NBA Star's Anti-War Stance Adds New Twist to Year of Sports Protest

The New York Knicks star sat out a military dinner, citing his anti-war views.

ByABC News
October 2, 2016, 4:15 PM
The New York Knicks' newest player Joakim Noah speaks with the media at Madison Square Garden training center on July 8, 2016 in Tarrytown, New York.
The New York Knicks' newest player Joakim Noah speaks with the media at Madison Square Garden training center on July 8, 2016 in Tarrytown, New York.
BRYAN R. SMITH/AFP/Getty Images

— -- New York Knicks' newly acquired center Joakim Noah added to what has become a year of protest in American sports by choosing to sit out a team dinner at the U.S. Military Academy that featured cadets and a speech by a former colonel for what he said are his anti-war views.

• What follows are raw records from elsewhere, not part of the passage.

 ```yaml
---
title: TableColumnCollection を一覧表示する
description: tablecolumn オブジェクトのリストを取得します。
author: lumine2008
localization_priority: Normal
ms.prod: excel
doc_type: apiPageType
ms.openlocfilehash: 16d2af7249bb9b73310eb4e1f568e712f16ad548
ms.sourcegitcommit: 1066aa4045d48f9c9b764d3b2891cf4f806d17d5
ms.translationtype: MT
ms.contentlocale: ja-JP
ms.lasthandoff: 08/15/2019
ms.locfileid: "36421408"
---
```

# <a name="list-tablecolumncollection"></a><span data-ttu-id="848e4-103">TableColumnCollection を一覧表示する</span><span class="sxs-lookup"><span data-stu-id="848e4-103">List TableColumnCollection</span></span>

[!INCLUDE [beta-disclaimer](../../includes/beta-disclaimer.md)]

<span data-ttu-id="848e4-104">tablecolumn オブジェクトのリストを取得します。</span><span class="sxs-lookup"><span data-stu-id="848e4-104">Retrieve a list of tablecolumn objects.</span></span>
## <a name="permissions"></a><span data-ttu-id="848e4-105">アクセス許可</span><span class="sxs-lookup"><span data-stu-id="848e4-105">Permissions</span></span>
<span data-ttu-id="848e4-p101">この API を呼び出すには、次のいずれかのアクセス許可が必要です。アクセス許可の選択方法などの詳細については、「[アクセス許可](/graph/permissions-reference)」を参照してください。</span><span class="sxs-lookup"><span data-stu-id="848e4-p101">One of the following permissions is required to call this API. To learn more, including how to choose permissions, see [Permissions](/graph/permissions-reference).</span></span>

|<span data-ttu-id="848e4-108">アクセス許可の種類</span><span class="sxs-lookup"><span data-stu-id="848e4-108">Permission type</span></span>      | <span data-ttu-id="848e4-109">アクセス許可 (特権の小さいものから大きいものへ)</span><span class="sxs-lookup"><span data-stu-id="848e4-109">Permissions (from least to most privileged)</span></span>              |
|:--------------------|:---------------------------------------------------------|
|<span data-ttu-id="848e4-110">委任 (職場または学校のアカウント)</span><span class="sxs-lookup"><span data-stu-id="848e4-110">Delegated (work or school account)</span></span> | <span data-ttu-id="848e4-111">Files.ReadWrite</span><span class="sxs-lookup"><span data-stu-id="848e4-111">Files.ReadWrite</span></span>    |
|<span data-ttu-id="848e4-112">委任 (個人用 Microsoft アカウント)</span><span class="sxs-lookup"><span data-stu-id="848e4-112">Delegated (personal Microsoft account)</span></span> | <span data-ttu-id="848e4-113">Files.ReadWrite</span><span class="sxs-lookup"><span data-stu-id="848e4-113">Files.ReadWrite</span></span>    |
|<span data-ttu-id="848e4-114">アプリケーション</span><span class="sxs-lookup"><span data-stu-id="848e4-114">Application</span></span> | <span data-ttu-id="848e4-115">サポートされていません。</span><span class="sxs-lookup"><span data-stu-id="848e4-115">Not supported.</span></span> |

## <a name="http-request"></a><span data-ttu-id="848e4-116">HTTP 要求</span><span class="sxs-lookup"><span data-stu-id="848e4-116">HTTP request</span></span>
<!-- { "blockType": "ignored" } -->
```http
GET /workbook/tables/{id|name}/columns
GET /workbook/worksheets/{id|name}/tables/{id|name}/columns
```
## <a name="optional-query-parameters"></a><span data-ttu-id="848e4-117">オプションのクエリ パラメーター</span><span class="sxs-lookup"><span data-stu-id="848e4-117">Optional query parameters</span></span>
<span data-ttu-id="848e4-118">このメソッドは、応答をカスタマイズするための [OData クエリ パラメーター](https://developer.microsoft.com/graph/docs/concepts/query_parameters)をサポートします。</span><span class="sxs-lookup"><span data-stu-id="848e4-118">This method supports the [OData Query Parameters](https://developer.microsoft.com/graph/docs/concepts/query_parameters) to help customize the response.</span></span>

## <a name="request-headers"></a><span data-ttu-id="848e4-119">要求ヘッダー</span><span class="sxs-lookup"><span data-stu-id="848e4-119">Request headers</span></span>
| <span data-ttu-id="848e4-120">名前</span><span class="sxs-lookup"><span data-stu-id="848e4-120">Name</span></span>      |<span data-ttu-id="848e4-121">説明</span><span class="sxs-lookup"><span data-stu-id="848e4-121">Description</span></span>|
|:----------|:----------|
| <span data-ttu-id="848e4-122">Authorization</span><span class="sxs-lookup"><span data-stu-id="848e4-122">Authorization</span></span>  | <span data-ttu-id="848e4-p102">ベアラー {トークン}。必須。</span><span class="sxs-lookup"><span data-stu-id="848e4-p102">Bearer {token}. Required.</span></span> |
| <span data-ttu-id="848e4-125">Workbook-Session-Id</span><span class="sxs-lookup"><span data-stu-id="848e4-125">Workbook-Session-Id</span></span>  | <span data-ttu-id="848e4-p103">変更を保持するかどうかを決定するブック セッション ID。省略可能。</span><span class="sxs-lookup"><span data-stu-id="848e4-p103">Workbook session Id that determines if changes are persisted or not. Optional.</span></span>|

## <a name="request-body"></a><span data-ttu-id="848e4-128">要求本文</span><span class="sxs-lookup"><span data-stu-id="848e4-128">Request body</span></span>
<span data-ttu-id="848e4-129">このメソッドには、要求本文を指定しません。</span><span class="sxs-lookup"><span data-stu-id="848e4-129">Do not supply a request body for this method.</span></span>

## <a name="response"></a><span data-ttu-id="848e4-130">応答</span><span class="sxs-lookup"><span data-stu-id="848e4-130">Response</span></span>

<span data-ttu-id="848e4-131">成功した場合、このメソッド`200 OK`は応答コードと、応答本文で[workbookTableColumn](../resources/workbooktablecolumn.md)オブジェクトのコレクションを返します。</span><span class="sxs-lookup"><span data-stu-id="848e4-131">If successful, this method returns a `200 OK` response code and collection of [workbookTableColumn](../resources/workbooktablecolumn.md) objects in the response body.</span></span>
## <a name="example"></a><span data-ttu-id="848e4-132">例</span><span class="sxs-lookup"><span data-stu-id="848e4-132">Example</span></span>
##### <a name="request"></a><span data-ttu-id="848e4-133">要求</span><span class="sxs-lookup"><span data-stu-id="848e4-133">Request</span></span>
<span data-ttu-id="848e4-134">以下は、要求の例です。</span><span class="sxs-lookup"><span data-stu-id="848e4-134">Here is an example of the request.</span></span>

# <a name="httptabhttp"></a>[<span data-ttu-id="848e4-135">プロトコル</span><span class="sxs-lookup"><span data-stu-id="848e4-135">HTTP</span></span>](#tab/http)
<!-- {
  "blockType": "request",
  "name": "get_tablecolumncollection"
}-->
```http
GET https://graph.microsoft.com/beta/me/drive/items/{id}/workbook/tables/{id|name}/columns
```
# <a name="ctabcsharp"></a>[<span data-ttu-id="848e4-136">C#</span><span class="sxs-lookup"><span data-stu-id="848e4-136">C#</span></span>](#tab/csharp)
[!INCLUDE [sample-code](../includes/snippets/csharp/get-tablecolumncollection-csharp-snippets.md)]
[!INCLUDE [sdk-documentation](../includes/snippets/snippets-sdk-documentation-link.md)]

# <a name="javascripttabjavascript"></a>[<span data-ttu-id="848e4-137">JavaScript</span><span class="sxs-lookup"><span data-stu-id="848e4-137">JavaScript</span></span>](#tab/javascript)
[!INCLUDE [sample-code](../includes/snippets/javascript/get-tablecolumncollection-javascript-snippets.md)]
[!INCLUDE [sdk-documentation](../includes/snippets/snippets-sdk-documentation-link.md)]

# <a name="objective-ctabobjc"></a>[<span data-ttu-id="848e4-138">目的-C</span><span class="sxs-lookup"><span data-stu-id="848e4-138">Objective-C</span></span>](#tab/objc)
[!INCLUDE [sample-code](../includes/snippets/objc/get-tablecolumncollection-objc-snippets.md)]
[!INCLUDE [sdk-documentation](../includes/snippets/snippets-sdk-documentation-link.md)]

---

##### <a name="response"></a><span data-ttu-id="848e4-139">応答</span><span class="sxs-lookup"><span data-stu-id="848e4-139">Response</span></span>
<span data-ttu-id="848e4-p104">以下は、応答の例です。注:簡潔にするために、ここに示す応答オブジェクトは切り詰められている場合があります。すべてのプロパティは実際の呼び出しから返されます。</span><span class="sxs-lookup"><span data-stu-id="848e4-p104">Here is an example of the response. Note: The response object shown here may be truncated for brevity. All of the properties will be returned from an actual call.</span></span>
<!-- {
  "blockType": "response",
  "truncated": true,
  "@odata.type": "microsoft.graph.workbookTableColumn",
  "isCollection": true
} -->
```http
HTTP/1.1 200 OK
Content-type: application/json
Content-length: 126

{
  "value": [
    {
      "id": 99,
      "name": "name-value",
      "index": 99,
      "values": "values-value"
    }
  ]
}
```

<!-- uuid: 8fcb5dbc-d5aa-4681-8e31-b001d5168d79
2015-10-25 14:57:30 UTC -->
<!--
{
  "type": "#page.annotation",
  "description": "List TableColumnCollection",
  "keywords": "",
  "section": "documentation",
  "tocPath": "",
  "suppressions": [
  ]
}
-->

Noah, who was born in New York but also holds Swedish and French citizenship, said that his views reflected his concerns about war and the military, not a lack of patriotism for the U.S.

"I love America, but I just don't understand kids killing kids around the world," Noah said to the press on Saturday.

Noah added that he finds the topic particularly sad and difficult because it is primarily young people who fight in wars.

"At the end of the day, I'm not anti-troops. It's just not comfortable for me to see kids going out to war and coming back having seen what they've seen, having done what they've done," Noah told the media. "It's sad for me. It's sad for me because they're just sent out for things that I don't really want to get into it to be honest with you. It's hard for me."

Noah's Twitter account has a political edge to it. Recently, he posted a quote from a 1964 Malcolm X speech.

His comments on war increased speculation among fans and analysts that the Knicks' player might participate in the protest movement started by NFL 49ers' quarterback Colin Kaepernick.

The 2016 Gold Medal winner Carmelo Anthony, who is the Knicks' starting small forward and the team's most visible star, spoke last week about the team's desire to address the issue of police shootings.

"We want to do it in the right way," Anthony said. "Whatever we do, we want to do it as a collective group."

Carmelo Anthony speaks during a press conference during Knicks Media Day, Sept. 26, 2016 in White Plains, New York.
EDUARDO MUNOZ ALVAREZ/AFP/Getty Images

Unlike the NFL, the NBA has a rule that states players must stand during the playing of the national anthem before all games, making the issue somewhat more complex. Mahmoud Abdul-Rauf, a point guard for the Denver Nuggets, was fined for a protest of that nature in 1996.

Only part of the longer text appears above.